-------- Exercise materials

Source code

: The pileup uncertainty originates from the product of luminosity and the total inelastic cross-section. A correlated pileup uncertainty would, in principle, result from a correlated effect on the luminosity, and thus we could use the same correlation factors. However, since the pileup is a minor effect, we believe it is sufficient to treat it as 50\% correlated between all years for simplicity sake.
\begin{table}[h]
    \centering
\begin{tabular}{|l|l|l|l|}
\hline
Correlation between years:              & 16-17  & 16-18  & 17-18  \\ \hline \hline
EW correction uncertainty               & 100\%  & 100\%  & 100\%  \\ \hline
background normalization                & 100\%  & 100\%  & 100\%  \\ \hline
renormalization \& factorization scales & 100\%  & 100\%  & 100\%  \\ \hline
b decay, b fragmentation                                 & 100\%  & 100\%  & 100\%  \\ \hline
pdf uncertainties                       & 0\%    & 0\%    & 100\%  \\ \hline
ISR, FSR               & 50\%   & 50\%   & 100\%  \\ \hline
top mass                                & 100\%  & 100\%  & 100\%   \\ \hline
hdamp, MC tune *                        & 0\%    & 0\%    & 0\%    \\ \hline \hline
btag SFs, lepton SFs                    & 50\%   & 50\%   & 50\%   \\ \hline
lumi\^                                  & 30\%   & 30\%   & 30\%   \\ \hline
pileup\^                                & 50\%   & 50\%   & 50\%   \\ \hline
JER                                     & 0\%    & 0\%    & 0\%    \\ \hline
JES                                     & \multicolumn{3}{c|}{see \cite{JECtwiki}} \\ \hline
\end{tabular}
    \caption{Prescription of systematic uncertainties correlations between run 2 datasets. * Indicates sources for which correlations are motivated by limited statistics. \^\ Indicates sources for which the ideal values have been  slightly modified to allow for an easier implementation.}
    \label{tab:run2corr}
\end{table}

----------------

* _Your objective_: Transcribe every record exactly, keeping each line as it is.

* _Answer space_:
Source code

: The pileup uncertainty originates from the product of luminosity and the total inelastic cross-section. A correlated pileup uncertainty would, in principle, result from a correlated effect on the luminosity, and thus we could use the same correlation factors. However, since the pileup is a minor effect, we believe it is sufficient to treat it as 50\% correlated between all years for simplicity sake.
\begin{table}[h]
    \centering
\begin{tabular}{|l|l|l|l|}
\hline
Correlation between years:              & 16-17  & 16-18  & 17-18  \\ \hline \hline
EW correction uncertainty               & 100\%  & 100\%  & 100\%  \\ \hline
background normalization                & 100\%  & 100\%  & 100\%  \\ \hline
renormalization \& factorization scales & 100\%  & 100\%  & 100\%  \\ \hline
b decay, b fragmentation                                 & 100\%  & 100\%  & 100\%  \\ \hline
pdf uncertainties                       & 0\%    & 0\%    & 100\%  \\ \hline
ISR, FSR               & 50\%   & 50\%   & 100\%  \\ \hline
top mass                                & 100\%  & 100\%  & 100\%   \\ \hline
hdamp, MC tune *                        & 0\%    & 0\%    & 0\%    \\ \hline \hline
btag SFs, lepton SFs                    & 50\%   & 50\%   & 50\%   \\ \hline
lumi\^                                  & 30\%   & 30\%   & 30\%   \\ \hline
pileup\^                                & 50\%   & 50\%   & 50\%   \\ \hline
JER                                     & 0\%    & 0\%    & 0\%    \\ \hline
JES                                     & \multicolumn{3}{c|}{see \cite{JECtwiki}} \\ \hline
\end{tabular}
    \caption{Prescription of systematic uncertainties correlations between run 2 datasets. * Indicates sources for which correlations are motivated by limited statistics. \^\ Indicates sources for which the ideal values have been  slightly modified to allow for an easier implementation.}
    \label{tab:run2corr}
\end{table}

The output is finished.